(SUPPLIED DATA)
Segment Open

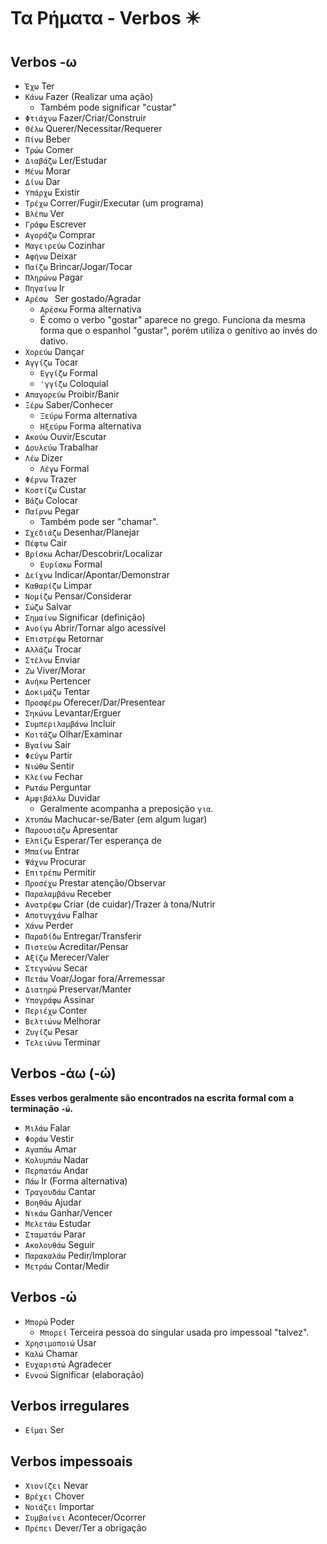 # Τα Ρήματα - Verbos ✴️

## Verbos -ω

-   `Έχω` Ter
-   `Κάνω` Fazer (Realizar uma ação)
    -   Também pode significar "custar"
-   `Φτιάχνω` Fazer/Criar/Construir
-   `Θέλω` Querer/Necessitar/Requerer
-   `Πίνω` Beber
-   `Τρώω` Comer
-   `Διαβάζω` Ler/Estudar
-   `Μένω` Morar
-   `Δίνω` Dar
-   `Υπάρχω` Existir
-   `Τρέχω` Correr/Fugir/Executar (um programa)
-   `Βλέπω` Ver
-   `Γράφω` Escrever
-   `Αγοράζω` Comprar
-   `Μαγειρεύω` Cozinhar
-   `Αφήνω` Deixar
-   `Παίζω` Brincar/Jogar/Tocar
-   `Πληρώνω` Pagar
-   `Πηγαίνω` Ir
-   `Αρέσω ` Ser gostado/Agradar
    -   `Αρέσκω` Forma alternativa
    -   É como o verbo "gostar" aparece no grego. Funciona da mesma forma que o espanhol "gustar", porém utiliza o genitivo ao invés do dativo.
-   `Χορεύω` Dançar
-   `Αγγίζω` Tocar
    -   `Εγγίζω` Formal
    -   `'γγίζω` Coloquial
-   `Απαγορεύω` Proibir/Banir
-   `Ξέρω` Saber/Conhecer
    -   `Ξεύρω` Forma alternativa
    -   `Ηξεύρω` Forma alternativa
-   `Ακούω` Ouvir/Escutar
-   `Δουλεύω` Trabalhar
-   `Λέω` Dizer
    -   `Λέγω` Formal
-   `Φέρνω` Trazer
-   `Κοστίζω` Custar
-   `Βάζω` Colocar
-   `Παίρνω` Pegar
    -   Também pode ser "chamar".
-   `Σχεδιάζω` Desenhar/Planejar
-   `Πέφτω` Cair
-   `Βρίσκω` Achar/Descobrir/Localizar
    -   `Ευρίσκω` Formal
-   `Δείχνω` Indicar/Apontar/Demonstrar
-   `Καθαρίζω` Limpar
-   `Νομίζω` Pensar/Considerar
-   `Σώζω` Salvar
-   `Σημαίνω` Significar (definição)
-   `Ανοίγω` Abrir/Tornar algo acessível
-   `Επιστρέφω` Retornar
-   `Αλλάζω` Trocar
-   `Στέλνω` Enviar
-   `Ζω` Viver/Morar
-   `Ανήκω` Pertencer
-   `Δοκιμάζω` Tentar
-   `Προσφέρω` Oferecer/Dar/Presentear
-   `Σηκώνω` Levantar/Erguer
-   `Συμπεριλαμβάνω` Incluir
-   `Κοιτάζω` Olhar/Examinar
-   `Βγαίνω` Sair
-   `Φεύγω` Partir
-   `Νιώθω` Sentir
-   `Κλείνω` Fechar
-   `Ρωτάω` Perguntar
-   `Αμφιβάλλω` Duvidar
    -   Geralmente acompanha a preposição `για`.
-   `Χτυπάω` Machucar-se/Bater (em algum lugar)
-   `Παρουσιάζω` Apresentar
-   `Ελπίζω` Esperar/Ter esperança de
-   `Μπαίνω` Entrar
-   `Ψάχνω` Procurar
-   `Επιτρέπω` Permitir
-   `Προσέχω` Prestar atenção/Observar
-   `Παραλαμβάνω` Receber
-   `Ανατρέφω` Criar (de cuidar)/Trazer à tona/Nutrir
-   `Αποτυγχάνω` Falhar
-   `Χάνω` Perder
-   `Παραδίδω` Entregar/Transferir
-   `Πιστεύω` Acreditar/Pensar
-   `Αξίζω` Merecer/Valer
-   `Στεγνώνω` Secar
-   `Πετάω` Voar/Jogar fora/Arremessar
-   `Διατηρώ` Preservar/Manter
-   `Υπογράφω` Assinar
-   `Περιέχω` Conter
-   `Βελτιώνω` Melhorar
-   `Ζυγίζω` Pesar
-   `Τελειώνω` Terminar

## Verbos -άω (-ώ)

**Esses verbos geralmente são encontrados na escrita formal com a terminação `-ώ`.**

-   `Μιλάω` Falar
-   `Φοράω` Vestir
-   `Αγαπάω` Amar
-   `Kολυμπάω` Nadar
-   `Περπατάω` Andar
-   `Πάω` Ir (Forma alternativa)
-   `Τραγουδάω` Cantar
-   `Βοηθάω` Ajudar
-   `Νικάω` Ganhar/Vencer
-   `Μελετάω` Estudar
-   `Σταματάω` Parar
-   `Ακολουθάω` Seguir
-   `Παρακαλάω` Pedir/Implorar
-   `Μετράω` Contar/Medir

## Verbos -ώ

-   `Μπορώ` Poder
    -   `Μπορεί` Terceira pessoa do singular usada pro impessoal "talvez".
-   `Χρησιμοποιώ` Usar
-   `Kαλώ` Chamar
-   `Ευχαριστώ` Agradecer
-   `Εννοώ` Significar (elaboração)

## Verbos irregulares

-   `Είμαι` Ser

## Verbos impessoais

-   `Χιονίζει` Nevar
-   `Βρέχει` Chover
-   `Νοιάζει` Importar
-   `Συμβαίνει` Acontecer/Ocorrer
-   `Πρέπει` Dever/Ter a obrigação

Segment Closed
Segment Open

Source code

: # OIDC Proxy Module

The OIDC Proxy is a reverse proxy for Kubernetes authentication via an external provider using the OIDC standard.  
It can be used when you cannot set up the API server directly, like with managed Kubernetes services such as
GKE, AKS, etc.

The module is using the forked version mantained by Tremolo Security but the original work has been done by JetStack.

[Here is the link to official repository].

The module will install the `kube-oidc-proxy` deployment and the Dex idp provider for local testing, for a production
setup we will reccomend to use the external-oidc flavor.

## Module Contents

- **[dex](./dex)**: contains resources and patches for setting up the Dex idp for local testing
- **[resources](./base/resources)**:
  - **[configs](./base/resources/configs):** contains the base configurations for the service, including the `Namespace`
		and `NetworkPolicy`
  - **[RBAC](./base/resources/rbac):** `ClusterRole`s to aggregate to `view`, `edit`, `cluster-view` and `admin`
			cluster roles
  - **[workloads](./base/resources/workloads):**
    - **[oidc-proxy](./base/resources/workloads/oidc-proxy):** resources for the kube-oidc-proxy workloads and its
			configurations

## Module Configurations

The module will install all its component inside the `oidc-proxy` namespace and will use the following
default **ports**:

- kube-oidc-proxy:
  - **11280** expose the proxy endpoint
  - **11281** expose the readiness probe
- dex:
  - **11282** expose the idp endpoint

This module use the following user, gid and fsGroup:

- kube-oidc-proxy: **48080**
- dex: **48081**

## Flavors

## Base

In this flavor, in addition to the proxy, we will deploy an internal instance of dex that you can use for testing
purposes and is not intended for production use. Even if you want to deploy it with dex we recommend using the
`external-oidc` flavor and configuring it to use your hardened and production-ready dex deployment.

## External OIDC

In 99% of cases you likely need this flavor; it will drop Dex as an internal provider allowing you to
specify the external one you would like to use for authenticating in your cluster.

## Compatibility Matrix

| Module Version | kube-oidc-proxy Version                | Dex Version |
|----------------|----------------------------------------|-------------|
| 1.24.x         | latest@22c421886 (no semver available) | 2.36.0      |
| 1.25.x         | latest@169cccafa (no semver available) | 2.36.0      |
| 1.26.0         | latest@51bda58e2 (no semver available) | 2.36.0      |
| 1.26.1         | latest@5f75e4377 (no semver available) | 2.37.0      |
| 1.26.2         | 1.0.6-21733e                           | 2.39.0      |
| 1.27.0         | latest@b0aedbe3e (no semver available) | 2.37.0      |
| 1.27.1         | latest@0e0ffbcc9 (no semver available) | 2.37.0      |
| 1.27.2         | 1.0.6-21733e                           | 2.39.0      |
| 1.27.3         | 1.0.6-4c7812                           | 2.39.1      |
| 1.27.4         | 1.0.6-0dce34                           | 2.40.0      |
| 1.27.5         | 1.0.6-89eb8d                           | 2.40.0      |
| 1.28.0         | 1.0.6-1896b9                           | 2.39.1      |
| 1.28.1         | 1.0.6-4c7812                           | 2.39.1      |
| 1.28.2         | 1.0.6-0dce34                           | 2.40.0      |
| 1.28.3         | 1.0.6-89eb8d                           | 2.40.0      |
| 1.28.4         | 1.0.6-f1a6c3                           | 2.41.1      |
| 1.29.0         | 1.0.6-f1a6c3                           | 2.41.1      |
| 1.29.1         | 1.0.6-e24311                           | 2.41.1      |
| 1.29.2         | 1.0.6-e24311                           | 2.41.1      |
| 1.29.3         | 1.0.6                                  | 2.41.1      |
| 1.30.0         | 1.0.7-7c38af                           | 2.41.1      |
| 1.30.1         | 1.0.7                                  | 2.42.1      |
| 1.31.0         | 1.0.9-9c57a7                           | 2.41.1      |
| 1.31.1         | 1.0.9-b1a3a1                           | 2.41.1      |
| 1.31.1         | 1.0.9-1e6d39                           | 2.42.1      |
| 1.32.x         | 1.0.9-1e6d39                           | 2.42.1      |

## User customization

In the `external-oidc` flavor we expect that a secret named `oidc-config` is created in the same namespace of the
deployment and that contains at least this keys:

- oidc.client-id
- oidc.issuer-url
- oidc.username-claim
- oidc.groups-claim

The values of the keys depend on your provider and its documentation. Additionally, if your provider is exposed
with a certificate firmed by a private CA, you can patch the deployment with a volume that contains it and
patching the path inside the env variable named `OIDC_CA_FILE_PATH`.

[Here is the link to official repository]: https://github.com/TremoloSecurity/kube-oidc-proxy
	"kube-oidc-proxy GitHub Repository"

Segment Closed
Segment Open

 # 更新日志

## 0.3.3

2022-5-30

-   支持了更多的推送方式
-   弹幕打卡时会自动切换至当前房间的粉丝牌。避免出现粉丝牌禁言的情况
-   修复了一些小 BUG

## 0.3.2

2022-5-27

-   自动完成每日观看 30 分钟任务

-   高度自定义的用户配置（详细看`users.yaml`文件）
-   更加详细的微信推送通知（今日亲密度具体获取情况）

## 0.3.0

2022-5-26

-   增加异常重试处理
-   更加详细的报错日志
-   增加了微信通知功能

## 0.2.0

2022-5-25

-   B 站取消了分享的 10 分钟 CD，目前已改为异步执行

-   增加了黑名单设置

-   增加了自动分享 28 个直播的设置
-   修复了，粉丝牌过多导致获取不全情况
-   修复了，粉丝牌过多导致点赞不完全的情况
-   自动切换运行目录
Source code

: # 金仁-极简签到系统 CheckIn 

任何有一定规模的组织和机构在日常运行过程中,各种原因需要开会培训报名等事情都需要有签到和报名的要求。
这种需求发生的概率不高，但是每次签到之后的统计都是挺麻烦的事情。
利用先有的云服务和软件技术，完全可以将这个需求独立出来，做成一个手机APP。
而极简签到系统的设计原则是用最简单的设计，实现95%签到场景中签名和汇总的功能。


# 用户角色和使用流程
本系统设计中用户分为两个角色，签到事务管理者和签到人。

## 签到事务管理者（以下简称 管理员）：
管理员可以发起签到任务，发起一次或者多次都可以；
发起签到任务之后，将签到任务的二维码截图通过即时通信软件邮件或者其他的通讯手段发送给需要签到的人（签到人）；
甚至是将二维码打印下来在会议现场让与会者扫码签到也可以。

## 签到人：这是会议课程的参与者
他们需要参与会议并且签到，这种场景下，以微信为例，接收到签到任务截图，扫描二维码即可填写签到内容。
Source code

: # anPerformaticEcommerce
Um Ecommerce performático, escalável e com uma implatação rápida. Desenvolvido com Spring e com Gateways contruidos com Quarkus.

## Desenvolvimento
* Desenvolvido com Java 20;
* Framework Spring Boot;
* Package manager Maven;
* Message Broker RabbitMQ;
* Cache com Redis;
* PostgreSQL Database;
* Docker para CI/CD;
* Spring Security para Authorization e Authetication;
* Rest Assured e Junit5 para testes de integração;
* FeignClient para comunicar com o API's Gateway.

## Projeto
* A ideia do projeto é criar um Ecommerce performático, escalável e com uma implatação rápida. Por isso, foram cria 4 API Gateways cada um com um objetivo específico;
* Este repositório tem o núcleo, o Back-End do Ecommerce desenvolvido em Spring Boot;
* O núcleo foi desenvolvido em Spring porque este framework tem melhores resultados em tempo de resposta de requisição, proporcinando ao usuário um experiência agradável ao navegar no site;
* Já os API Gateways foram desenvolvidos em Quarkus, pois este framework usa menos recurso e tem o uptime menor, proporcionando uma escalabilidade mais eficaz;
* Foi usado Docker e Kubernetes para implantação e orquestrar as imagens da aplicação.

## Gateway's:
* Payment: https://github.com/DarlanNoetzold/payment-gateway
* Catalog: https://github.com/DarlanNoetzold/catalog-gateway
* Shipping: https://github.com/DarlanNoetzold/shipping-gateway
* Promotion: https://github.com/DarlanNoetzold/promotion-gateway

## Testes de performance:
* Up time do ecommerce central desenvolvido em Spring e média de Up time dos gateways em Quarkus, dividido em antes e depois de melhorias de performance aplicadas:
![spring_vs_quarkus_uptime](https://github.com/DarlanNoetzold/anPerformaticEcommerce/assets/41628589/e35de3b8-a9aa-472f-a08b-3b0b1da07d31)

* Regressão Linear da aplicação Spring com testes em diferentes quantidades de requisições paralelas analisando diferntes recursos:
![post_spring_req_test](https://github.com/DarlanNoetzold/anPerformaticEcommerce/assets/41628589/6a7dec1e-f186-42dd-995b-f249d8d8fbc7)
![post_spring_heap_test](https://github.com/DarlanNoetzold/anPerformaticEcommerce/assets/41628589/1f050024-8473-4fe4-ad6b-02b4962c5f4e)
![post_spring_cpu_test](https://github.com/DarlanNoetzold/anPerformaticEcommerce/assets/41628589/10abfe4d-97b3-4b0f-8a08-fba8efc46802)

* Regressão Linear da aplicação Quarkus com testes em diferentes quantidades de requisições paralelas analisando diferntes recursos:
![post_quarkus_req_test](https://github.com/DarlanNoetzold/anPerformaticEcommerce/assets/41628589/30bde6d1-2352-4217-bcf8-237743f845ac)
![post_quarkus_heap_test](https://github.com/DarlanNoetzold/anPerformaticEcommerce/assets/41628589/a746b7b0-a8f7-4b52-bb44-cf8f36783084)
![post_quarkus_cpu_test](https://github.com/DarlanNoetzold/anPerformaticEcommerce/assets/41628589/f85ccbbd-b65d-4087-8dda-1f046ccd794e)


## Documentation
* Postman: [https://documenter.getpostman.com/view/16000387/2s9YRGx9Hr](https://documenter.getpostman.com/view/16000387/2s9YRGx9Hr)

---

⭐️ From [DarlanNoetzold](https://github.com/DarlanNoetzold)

Segment Closed

(AIM OF THE TASK) All lines above that contain "contains" are required in the answer.

(ANSWER TO THIS PROBLEM)
- **[dex](./dex)**: contains resources and patches for setting up the Dex idp for local testing
  - **[configs](./base/resources/configs):** contains the base configurations for the service, including the `Namespace`
deployment and that contains at least this keys:
with a certificate firmed by a private CA, you can patch the deployment with a volume that contains it and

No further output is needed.